The disclosure relates to training a machine learning model, and more particularly, to a method for training a three-dimensional (3D) pose estimation model which is a machine learning model for estimating a 3D pose from a 2D pose for sign language gesture recognition.
Sign language consists of cheremes and non-manual signals, and the meaning of sign language varies depending on not only hand but also handshape, hand orientation, hand location, hand movement, and facial expression. Therefore, accurate information on sign language gestures is required for sign language gesture recognition and translation.
Sign language video datasets may be transformed into 2D information as sign language gestures in a 3D space are recorded on the video. In this case, there may be a negative impact on sign language gesture recognition performance, such as ambiguity in depth or occlusion of other parts of the body depending on gestures.
To solve this ambiguity, techniques to estimate 3D pose information from a 2D sign language video are needed, and recent AI techniques for estimating 3D pose information require a large amount of 3D pose information labels.
However, it is difficult to collect data enough to train a signal language gesture recognition model since sign language video data should be acquired through video recording using real deaf people.
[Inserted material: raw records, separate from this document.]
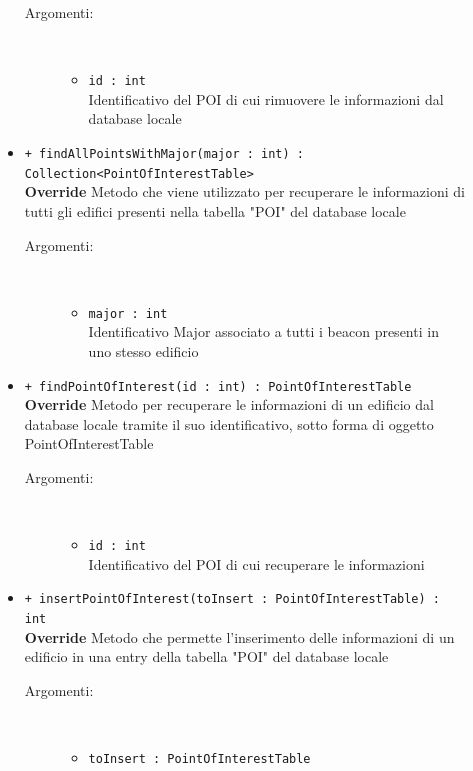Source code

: \documentclass[../DefinizioneDiProdotto.tex]{subfiles}
\begin{document}
\begin{description}
\begin{itemize}
		\begin{description}
			\item[Argomenti:] \
			\begin{itemize}
				\item \texttt{id : int}\\
				Identificativo del POI di cui rimuovere le informazioni dal database locale\end{itemize}
		\end{description}
		\item \texttt{+ findAllPointsWithMajor(major : int) : Collection<PointOfInterestTable>}\\
		\textbf{Override} Metodo che viene utilizzato per recuperare le informazioni di tutti gli edifici presenti nella tabella "POI" del database locale
		\begin{description}
			\item[Argomenti:] \
			\begin{itemize}
				\item \texttt{major : int}\\
				Identificativo Major associato a tutti i beacon presenti in uno stesso edificio\end{itemize}
		\end{description}
		\item \texttt{+ findPointOfInterest(id : int) : PointOfInterestTable}\\
		\textbf{Override} Metodo per recuperare le informazioni di un edificio dal database locale tramite il suo identificativo, sotto forma di oggetto PointOfInterestTable
		\begin{description}
			\item[Argomenti:] \
			\begin{itemize}
				\item \texttt{id : int}\\
				Identificativo del POI di cui recuperare le informazioni\end{itemize}
		\end{description}
		\item \texttt{+ insertPointOfInterest(toInsert : PointOfInterestTable) : int}\\
		\textbf{Override} Metodo che permette l'inserimento delle informazioni di un edificio in una entry della tabella "POI" del database locale
		\begin{description}
			\item[Argomenti:] \
			\begin{itemize}
				\item \texttt{toInsert : PointOfInterestTable}\\

\end{itemize}
\end{description}
\end{itemize}
\end{description}
\end{document}
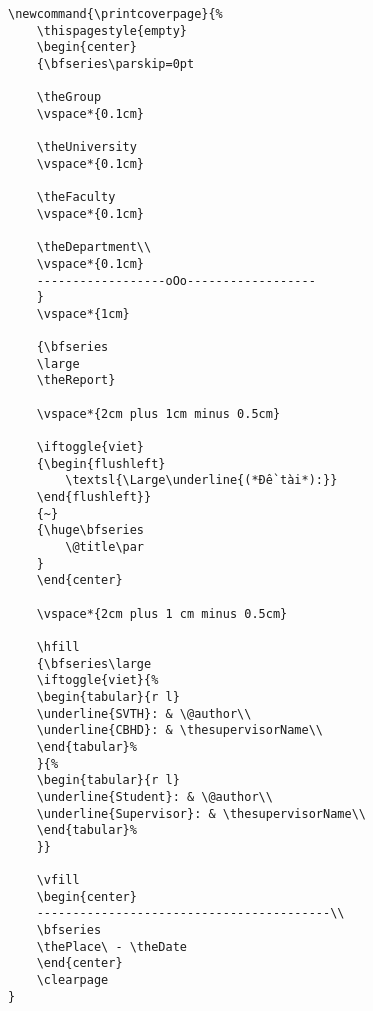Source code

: \begin{lstlisting}[firstnumber=223]
\newcommand{\printcoverpage}{%
	\thispagestyle{empty}
	\begin{center}
	{\bfseries\parskip=0pt
	
	\theGroup
	\vspace*{0.1cm}
	
	\theUniversity
	\vspace*{0.1cm}
	
	\theFaculty
	\vspace*{0.1cm}
	
	\theDepartment\\
	\vspace*{0.1cm}
	------------------oOo------------------
	}
	\vspace*{1cm}
	
	{\bfseries
	\large
	\theReport}
	
	\vspace*{2cm plus 1cm minus 0.5cm}
	
	\iftoggle{viet}
	{\begin{flushleft}
		\textsl{\Large\underline{(*Đề tài*):}}
	\end{flushleft}}
	{~}
	{\huge\bfseries
		\@title\par	
	}
	\end{center}
	
	\vspace*{2cm plus 1 cm minus 0.5cm}
	
	\hfill
	{\bfseries\large
	\iftoggle{viet}{%
	\begin{tabular}{r l}
	\underline{SVTH}: & \@author\\
	\underline{CBHD}: & \thesupervisorName\\
	\end{tabular}%
	}{%
	\begin{tabular}{r l}
	\underline{Student}: & \@author\\
	\underline{Supervisor}: & \thesupervisorName\\
	\end{tabular}%
	}}
	
	\vfill
	\begin{center}
	-----------------------------------------\\
	\bfseries
	\thePlace\ - \theDate
	\end{center}
	\clearpage
}
\end{lstlisting}

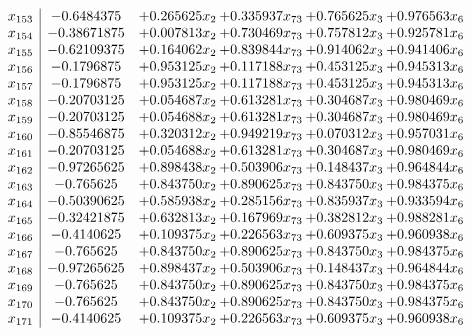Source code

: \documentclass[11pt]{article}
\begin{document}
\[\begin{array}{c| c c@{\hskip 2pt} c@{\hskip 2pt} c@{\hskip 2pt} c@{\hskip 2pt} }
 x_{153}   &  -0.6484375 & + 0.265625 x_{2} & + 0.335937 x_{73} & + 0.765625 x_{3} & + 0.976563 x_{6}\\
 x_{154}   &  -0.38671875 & + 0.007813 x_{2} & + 0.730469 x_{73} & + 0.757812 x_{3} & + 0.925781 x_{6}\\
 x_{155}   &  -0.62109375 & + 0.164062 x_{2} & + 0.839844 x_{73} & + 0.914062 x_{3} & + 0.941406 x_{6}\\
 x_{156}   &  -0.1796875 & + 0.953125 x_{2} & + 0.117188 x_{73} & + 0.453125 x_{3} & + 0.945313 x_{6}\\
 x_{157}   &  -0.1796875 & + 0.953125 x_{2} & + 0.117188 x_{73} & + 0.453125 x_{3} & + 0.945313 x_{6}\\
 x_{158}   &  -0.20703125 & + 0.054687 x_{2} & + 0.613281 x_{73} & + 0.304687 x_{3} & + 0.980469 x_{6}\\
 x_{159}   &  -0.20703125 & + 0.054688 x_{2} & + 0.613281 x_{73} & + 0.304687 x_{3} & + 0.980469 x_{6}\\
 x_{160}   &  -0.85546875 & + 0.320312 x_{2} & + 0.949219 x_{73} & + 0.070312 x_{3} & + 0.957031 x_{6}\\
 x_{161}   &  -0.20703125 & + 0.054688 x_{2} & + 0.613281 x_{73} & + 0.304687 x_{3} & + 0.980469 x_{6}\\
 x_{162}   &  -0.97265625 & + 0.898438 x_{2} & + 0.503906 x_{73} & + 0.148437 x_{3} & + 0.964844 x_{6}\\
 x_{163}   &  -0.765625 & + 0.843750 x_{2} & + 0.890625 x_{73} & + 0.843750 x_{3} & + 0.984375 x_{6}\\
 x_{164}   &  -0.50390625 & + 0.585938 x_{2} & + 0.285156 x_{73} & + 0.835937 x_{3} & + 0.933594 x_{6}\\
 x_{165}   &  -0.32421875 & + 0.632813 x_{2} & + 0.167969 x_{73} & + 0.382812 x_{3} & + 0.988281 x_{6}\\
 x_{166}   &  -0.4140625 & + 0.109375 x_{2} & + 0.226563 x_{73} & + 0.609375 x_{3} & + 0.960938 x_{6}\\
 x_{167}   &  -0.765625 & + 0.843750 x_{2} & + 0.890625 x_{73} & + 0.843750 x_{3} & + 0.984375 x_{6}\\
 x_{168}   &  -0.97265625 & + 0.898437 x_{2} & + 0.503906 x_{73} & + 0.148437 x_{3} & + 0.964844 x_{6}\\
 x_{169}   &  -0.765625 & + 0.843750 x_{2} & + 0.890625 x_{73} & + 0.843750 x_{3} & + 0.984375 x_{6}\\
 x_{170}   &  -0.765625 & + 0.843750 x_{2} & + 0.890625 x_{73} & + 0.843750 x_{3} & + 0.984375 x_{6}\\
 x_{171}   &  -0.4140625 & + 0.109375 x_{2} & + 0.226563 x_{73} & + 0.609375 x_{3} & + 0.960938 x_{6}\\

\end{array}\]
\end{document}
In addition, even if data is collected, labeling 3D pose information may cost high.
The disclosure has been developed in order to solve the above-described problems, and an object of the disclosure is to provide a machine learning model training method which performs supervised training with respect to a 3D pose estimation model with a small amount of 3D pose information labels, and then, trains the 3D pose information estimation model with a large amount of sign language video data without labels based on self-supervised learning.
According to an embodiment of the disclosure to achieve the above-described object, there is provided a method for training a 3D pose estimation model, the method including: performing supervised training with respect to the 3D pose estimation model which receives 2D pose information and estimates 3D pose information; estimating 3D pose information by inputting 2D pose information to the 3D pose estimation model for which the supervised training is performed; generating another 3D pose information regarding the 2D pose information; and performing self-supervised training with respect to the 3D pose estimation model by computing an error between the estimated 3D pose information and the generated another 3D pose information.
Performing the supervised training may include performing supervised training with respect to the 3D pose estimation model by using a training dataset which has an input of 2D pose information and has a label of 3D pose information.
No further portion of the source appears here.